Divinity or Bovinity: shame-based fear, guilt and obedience to dogma

Victoria Standard: December 2013

Please excuse my exercise in constructive blasphemy. I take things quite a bit farther than humanistic skeptic Kevin Smith. The myriad names for “god” merely exemplify humanity’s various and desperate attempts to establish both a collective and individual identify. While this holds true for all religions; spiritual philosophies like bhuddism, shintoism and taosim are more practical. Such philosophies, particularly the Oriental variety; encourage humble introspection and harmony with nature.
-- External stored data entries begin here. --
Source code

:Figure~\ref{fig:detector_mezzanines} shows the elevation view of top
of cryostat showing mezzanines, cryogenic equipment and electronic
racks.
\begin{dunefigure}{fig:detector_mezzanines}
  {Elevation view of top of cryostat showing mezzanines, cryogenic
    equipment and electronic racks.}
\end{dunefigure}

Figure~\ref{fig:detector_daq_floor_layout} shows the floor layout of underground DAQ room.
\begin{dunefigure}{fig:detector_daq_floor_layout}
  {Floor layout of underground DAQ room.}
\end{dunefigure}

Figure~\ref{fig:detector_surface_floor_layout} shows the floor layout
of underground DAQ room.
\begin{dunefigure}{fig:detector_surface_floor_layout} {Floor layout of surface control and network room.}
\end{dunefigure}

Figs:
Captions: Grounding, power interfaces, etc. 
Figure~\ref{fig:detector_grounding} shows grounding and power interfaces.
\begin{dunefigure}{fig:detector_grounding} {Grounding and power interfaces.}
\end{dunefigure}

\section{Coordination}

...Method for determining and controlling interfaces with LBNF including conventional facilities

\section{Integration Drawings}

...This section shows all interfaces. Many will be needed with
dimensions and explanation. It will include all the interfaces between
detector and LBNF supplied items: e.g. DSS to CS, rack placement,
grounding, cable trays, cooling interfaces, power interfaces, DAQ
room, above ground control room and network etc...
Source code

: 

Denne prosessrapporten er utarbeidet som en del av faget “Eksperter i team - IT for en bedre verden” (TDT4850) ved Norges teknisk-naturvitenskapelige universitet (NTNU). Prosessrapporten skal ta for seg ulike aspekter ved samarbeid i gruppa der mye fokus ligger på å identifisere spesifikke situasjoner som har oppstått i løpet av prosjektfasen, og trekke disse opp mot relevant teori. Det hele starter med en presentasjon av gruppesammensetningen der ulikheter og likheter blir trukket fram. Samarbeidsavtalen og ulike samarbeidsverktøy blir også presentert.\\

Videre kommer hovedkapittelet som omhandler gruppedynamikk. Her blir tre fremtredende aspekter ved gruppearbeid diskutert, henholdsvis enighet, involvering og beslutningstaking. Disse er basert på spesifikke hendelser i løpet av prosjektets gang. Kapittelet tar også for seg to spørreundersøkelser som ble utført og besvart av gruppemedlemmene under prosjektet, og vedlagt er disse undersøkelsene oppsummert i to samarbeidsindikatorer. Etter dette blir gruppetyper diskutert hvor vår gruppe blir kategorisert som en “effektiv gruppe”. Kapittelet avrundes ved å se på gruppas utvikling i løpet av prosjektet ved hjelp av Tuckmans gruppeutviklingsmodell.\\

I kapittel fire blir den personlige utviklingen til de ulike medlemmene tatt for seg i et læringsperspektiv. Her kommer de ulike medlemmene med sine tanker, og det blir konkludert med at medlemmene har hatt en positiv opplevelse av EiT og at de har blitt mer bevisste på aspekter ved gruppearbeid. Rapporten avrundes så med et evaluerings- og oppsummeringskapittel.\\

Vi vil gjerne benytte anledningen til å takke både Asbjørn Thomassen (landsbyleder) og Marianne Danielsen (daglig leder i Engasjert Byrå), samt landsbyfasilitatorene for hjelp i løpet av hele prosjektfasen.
Conversely, the major religions are global cults of shame-based fear, guilt and obedience to dogma.

Christianity’s jesus, islam’s allah, judaism’s yahweh and hindu’s pantheon are usually presented as “holy”, “sacred” and beyond criticism. Why is this true and why must major newspapers devote entire pages to primitive superstition, fairy tales and mythology? True, these publications give some space to atheists and skeptics but faith critics are held to an absurdly high standard of decorum in their critique of religious absolutism.

The public’s general reverence for priests, imans, rabbis and pastors has always amused and mystified me. Those who presume to “interpret” the so-called “word of god” for their addled flocks serve their ego more than the need of others. Are spiritual matters really so complex, or; are clergy similar to academics who create arcane vocabulary to mystify the public and protect their privileged positions? If jesus really is “god” he must either laugh or cry at this nonsense.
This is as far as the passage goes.